Sebastian spinse da parte l’origami di carta a cui stava lavorando e toccò il polso di Annie, per attirare la sua attenzione.

“Tu lo conosci Peter Pan?”

Qualcosa nello sguardo della donna incominciò lentamente a mutare: l’aria assente lasciò il posto a un’espressione sorpresa. Annie rivolse poi al figlio un sorriso luminoso e anche Sebastian sorrise, di riflesso: la mamma se ne era andata per un attimo, ma era riuscito a farla tornare da lui.

“Sì, è il protagonista di una favola” spiegò la donna, accarezzandogli i capelli. Una punta di tenerezza le velò il volto. “Tuo padre adorava quella storia,  me l’ha raccontata tante volte.”

“E di che cosa parla?” domandò un incuriosito Sebastian, sedendosi sul divano di fianco alla madre. Annie gli prese una mano e la strinse fra le sue, sorridendo malinconica.

Scostò un ciuffo di capelli dalla fronte di Finnick e tornò a disperdere lo sguardo nel mare. Il ragazzo aveva la testa appoggiata sul suo grembo e gli occhi socchiusi.

“C’era un ragazzino…” mormorò a quel punto il giovane Odair, serrando del tutto le palpebre. “…Killian. È stato il primo tributo a cui abbia mai fatto da mentore; avevo quindici anni, all’epoca. Lui ne aveva solo tredici e a guardarlo non ne dimostrava più di undici o dodici. Era così spaventato…”

Si interruppe per sospirare.
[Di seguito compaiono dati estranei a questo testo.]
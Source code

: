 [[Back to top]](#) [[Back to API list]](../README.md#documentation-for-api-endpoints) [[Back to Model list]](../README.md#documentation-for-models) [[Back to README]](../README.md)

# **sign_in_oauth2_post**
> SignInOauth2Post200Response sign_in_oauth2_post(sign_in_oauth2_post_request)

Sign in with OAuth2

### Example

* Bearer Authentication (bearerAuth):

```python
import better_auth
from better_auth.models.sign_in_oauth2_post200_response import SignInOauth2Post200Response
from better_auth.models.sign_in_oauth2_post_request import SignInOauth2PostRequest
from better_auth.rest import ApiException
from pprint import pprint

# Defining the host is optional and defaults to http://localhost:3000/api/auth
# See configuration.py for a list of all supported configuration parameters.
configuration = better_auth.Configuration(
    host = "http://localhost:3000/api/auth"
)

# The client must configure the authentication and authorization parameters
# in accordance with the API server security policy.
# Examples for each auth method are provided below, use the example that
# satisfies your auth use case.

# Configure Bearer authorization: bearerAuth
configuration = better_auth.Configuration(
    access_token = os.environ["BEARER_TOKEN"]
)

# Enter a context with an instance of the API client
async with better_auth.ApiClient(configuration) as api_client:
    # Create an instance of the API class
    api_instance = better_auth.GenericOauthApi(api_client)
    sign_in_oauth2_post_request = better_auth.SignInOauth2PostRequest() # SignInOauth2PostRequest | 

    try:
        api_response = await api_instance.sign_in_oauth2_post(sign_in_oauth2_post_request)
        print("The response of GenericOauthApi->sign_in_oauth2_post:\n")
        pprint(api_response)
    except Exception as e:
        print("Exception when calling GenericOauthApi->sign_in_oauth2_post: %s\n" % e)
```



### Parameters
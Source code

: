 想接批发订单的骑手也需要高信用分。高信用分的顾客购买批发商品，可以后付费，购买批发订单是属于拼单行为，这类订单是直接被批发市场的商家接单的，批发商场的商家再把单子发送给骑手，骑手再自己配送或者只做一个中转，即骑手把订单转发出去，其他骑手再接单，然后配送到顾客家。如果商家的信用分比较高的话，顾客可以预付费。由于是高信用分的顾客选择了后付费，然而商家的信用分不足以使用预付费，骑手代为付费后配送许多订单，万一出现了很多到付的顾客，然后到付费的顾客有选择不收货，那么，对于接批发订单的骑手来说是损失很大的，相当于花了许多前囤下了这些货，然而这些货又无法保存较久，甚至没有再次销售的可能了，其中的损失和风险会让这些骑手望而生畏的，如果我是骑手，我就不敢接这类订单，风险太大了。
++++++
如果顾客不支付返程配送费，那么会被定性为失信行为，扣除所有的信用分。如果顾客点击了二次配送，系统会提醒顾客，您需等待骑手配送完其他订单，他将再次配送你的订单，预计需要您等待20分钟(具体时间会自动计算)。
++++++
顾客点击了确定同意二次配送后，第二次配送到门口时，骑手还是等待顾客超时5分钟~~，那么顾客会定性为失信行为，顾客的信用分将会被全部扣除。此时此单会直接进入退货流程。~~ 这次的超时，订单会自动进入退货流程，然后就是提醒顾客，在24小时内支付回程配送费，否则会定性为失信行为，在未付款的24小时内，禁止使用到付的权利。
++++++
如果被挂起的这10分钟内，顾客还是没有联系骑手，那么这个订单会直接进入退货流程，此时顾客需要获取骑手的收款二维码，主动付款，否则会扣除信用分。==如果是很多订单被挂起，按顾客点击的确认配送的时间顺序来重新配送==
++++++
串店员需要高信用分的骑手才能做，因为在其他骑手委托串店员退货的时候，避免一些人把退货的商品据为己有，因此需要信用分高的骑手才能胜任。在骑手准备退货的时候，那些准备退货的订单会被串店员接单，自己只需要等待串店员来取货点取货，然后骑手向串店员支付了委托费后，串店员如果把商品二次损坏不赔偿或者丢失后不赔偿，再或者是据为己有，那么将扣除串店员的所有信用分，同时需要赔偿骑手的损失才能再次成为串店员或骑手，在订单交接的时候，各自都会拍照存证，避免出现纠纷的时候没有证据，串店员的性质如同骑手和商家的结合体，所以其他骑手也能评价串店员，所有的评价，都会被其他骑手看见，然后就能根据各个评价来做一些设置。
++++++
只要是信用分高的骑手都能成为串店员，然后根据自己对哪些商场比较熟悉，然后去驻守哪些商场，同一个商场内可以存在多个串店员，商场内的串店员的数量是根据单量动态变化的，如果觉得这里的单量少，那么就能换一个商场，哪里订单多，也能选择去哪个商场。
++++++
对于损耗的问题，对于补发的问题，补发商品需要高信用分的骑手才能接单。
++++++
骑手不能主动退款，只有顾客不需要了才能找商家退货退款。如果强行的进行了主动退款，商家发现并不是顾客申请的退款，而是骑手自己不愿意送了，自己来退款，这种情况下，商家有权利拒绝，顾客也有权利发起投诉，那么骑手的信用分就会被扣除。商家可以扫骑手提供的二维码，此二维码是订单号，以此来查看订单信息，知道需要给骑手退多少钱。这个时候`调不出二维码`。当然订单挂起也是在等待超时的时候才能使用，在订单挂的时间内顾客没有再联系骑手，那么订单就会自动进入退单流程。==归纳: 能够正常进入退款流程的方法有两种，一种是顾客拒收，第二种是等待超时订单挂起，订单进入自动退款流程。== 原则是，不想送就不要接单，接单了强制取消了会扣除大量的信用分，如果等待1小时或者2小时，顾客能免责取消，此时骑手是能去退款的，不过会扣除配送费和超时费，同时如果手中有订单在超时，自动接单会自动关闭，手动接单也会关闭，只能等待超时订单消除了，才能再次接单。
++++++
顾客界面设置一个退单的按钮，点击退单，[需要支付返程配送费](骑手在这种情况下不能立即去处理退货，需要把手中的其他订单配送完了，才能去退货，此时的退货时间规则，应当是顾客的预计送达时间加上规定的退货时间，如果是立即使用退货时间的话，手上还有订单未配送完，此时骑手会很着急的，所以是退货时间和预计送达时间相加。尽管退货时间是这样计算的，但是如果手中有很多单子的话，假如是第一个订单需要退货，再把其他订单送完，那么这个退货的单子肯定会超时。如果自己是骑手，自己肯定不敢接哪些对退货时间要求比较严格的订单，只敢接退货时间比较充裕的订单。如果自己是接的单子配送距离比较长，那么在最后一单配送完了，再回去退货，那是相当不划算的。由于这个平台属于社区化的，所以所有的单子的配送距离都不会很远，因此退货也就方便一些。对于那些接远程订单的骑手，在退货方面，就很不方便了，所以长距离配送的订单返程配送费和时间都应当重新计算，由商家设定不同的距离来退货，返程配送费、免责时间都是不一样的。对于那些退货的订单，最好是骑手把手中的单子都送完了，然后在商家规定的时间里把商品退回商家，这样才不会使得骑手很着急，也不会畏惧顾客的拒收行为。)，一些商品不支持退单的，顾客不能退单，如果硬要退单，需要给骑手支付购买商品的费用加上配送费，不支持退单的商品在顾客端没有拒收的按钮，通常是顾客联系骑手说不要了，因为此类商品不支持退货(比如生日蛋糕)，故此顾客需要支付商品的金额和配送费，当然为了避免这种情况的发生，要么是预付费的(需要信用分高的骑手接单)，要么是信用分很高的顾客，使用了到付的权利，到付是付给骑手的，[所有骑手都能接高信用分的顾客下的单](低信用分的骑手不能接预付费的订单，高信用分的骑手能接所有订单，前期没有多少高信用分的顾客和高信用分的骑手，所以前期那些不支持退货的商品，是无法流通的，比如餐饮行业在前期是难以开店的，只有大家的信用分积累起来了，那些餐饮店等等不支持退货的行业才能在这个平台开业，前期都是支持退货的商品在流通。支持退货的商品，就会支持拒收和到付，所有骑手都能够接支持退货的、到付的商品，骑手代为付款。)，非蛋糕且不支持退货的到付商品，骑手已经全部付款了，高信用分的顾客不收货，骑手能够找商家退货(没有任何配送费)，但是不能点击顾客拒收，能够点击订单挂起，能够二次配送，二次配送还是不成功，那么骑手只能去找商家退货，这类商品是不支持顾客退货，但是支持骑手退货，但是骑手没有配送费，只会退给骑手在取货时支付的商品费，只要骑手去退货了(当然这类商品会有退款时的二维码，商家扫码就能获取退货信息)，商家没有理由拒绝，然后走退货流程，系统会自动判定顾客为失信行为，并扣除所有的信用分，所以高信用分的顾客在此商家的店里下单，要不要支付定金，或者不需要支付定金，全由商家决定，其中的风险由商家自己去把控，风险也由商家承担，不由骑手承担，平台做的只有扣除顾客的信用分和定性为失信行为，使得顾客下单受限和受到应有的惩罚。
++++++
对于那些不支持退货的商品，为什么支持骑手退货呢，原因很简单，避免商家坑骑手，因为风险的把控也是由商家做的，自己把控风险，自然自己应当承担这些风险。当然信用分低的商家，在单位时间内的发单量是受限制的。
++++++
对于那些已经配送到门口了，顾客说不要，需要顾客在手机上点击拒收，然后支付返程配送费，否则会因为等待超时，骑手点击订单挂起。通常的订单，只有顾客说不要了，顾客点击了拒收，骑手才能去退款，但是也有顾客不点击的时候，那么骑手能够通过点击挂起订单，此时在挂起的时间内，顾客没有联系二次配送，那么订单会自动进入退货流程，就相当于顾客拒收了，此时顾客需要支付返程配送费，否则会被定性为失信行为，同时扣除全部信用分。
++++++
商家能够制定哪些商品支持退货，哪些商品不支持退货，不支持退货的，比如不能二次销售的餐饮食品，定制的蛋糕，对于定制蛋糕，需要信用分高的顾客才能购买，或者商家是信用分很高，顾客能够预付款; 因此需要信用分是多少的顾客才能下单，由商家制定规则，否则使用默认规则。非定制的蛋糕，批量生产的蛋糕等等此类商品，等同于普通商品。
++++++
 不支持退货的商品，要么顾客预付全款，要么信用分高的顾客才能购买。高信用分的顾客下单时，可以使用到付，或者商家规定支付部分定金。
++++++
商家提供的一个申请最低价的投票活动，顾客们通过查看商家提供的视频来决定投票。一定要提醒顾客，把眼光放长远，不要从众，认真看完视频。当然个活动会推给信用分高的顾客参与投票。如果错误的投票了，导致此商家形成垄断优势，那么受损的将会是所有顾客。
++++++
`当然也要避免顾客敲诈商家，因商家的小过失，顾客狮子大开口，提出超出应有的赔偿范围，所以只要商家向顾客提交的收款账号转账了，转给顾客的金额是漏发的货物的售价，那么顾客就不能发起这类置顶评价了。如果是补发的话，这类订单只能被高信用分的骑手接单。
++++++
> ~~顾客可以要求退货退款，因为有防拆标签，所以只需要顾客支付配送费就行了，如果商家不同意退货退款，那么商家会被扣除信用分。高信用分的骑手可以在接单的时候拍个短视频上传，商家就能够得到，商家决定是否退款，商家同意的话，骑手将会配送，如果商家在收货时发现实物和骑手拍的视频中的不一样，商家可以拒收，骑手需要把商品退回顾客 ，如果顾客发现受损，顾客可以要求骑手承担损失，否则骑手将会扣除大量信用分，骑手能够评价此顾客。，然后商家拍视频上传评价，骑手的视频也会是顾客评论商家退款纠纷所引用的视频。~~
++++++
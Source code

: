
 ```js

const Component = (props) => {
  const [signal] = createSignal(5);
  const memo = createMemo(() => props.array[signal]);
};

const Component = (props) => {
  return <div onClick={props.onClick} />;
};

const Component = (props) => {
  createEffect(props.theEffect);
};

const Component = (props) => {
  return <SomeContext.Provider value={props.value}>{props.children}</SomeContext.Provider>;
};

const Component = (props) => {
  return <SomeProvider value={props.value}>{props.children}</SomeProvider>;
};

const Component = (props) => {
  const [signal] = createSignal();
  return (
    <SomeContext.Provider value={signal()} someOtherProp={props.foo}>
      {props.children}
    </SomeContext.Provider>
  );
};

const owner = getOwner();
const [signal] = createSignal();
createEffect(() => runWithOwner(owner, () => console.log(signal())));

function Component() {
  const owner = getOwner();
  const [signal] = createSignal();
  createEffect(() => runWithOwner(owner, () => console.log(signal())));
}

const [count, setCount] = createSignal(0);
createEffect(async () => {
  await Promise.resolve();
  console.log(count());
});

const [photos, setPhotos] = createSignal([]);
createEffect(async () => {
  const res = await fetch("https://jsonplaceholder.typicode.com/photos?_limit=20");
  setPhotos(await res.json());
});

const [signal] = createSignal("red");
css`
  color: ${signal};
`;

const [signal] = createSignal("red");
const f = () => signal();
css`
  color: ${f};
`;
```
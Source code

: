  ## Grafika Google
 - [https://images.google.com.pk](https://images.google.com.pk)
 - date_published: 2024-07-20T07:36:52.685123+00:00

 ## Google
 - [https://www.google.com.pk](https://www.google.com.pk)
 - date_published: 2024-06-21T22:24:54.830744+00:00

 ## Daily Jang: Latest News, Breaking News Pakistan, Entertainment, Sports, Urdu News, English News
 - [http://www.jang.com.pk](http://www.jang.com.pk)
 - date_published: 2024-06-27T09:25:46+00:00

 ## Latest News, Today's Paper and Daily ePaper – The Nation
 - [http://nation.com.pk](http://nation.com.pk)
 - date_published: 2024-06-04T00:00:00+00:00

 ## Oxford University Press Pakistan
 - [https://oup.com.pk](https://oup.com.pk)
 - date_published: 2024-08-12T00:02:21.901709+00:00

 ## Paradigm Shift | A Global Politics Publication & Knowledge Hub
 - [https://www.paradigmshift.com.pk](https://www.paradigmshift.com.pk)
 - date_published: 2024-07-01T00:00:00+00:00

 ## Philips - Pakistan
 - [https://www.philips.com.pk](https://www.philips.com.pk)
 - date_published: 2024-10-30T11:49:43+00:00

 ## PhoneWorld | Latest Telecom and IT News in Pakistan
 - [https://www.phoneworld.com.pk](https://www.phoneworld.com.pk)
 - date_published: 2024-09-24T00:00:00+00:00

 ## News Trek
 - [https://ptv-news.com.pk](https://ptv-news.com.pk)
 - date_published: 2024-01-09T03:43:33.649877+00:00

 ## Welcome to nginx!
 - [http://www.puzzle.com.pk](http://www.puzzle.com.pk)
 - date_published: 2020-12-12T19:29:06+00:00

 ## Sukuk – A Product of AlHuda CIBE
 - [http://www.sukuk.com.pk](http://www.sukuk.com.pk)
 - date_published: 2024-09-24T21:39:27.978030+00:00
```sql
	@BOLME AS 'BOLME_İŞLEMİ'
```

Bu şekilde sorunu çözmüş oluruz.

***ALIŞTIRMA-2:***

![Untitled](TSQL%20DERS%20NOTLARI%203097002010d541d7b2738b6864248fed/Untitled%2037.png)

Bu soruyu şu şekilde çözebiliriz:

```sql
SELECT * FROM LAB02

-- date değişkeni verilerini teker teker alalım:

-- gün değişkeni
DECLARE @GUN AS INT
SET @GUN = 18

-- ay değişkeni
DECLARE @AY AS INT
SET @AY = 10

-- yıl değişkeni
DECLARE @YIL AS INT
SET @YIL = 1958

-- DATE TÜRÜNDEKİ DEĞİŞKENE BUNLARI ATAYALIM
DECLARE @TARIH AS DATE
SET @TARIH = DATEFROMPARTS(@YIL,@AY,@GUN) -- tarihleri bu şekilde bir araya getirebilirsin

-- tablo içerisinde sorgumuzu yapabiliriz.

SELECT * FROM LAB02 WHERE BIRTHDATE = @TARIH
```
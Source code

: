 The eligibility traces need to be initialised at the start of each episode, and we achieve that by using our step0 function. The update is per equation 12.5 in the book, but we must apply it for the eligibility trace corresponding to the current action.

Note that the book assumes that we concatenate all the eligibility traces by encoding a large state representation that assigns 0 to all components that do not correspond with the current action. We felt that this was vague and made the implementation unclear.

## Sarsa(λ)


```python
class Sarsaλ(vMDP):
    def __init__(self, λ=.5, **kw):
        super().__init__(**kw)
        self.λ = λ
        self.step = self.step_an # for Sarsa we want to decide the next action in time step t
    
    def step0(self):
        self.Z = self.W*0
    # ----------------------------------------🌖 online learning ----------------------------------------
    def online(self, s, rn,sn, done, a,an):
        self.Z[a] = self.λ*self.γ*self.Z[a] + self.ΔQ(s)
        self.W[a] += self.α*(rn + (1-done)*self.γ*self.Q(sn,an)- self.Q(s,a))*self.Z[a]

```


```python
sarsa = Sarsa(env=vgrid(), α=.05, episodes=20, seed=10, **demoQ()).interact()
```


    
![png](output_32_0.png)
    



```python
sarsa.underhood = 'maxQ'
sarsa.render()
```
Annie riprese ad accarezzargli i capelli, soffermandosi di tanto in tanto a sfiorargli il volto.

“…Un bimbo sperduto” concluse Finnick, aprendo del tutto gli occhi e voltandosi verso il  mare. “È morto il terzo giorno di Giochi.”

Annie si mordicchiò un labbro, sforzandosi di controllare il bisogno di portarsi le mani sulle orecchie: il peso che gravava nel petto di Finnick faceva troppo rumore. Si sentì improvvisamente triste, al pensiero di non sapere come consolarlo. Cercò di rassicurarlo, mormorandogli che non era colpa sua e che un giorno, il mare, avrebbe lavato via un po’ di quel dolore che si era impigliato nel petto di entrambi. Quei sussurri che si scambiavano ogni tanto erano come ninna nanne e avevano il potere di cullarli, come il vento culla le onde. Per questo Annie continuò a mormorare a lungo – la sua voce un soffio lieve – fino a quando le palpebre di Finnick non tornarono a chiudersi.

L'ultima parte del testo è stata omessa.